Elites Fear Backlash Against Globalization
Article audio sponsored by The John Birch Society

“The backlash against globalization is manifesting itself in increased nationalistic sentiment, against the outside world and in favor of increasing isolation.” This was the lament of Louis Kuijs, a former official with the International Monetary Fund (IMF), who now leads Asia Economics at Oxford Economics in Hong Kong.

IMF policymakers are plainly worried as they come together October 7-9 in Washington, D.C., for the annual meeting of the IMF and the World Bank. Founded in Bretton Woods, New Hampshire, in 1944, IMF’s stated purpose was the construction of an international payment system based on the American dollar, and the promotion of international trade.

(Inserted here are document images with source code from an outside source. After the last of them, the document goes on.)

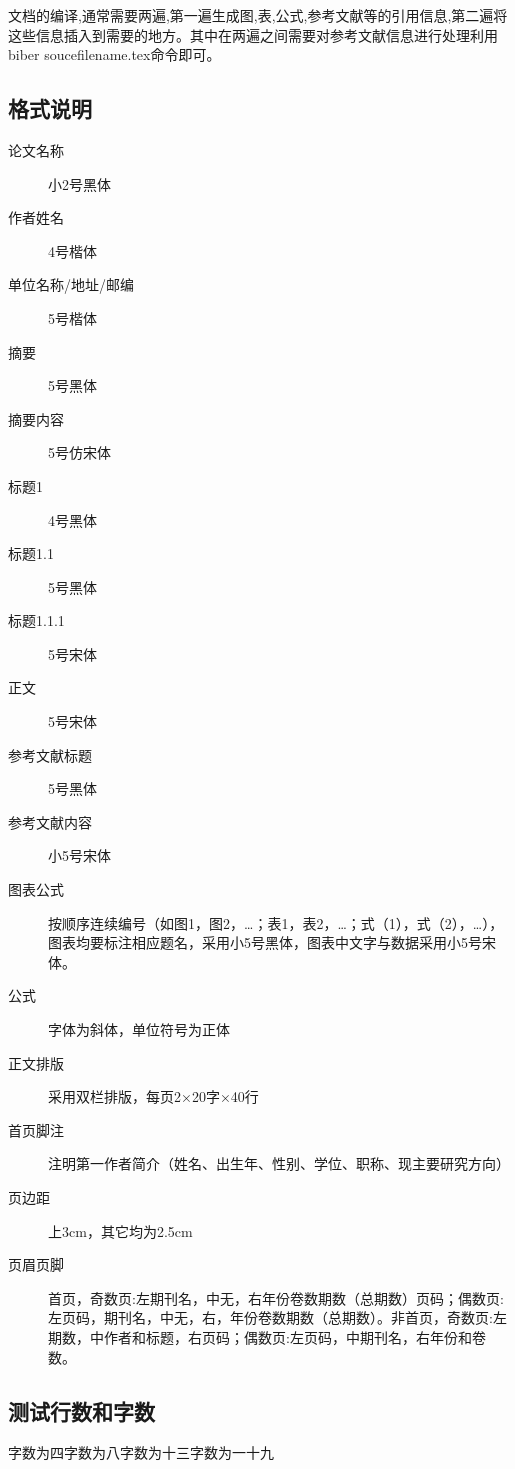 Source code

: 文档的编译,通常需要两遍,第一遍生成图,表,公式,参考文献等的引用信息,第二遍将这些信息插入到需要的地方。其中在两遍之间需要对参考文献信息进行处理利用biber soucefilename.tex命令即可。

\subsection{格式说明}
\begin{description}
  \item[论文名称] 小2号黑体
  \item[作者姓名] 4号楷体
  \item[单位名称/地址/邮编] 5号楷体
  \item[摘要] 5号黑体
  \item[摘要内容] 5号仿宋体
  \item[标题1] 4号黑体
  \item[标题1.1] 5号黑体
  \item[标题1.1.1] 5号宋体
  \item[正文] 5号宋体
  \item[参考文献标题] 5号黑体
  \item[参考文献内容] 小5号宋体
  \item[图表公式] 按顺序连续编号（如图1，图2，…；表1，表2，…；式（1），式（2），…），
图表均要标注相应题名，采用小5号黑体，图表中文字与数据采用小5号宋体。
  \item[公式] 字体为斜体，单位符号为正体
  \item[正文排版] 采用双栏排版，每页2×20字×40行
  \item[首页脚注] 注明第一作者简介（姓名、出生年、性别、学位、职称、现主要研究方向）
  \item[页边距] 上3cm，其它均为2.5cm
  \item[页眉页脚] 首页，奇数页:左期刊名，中无，右年份卷数期数（总期数）页码；偶数页:左页码，期刊名，中无，右，年份卷数期数（总期数）。非首页，奇数页:左期数，中作者和标题，右页码；偶数页:左页码，中期刊名，右年份和卷数。
\end{description}

\subsection{测试行数和字数}

  \setcounter{linestoprint}{0}
{\addtocounter{linestoprint}{1}\noindent 字数为四字数为八字数为十三\hfill 字数为一十九\thelinestoprint\par}
\lipsum[1-4]

%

Since World War II, globalization — the integration of all nations’ economies — has been a primary goal of these elites. But now, several factors have converged to threaten that objective, including the realization in a growing number of countries that globalization is actually disrupting national economies, and that national sovereignty is being lost as a result of so-called free trade deals.

Britain’s vote to leave the European Union (EU) this past summer was perhaps the most serious single blow suffered in decades in the push for a global government. The nomination of Donald Trump and his “America First” campaign was largely due to his opposition to trade deals that diminish American national sovereignty.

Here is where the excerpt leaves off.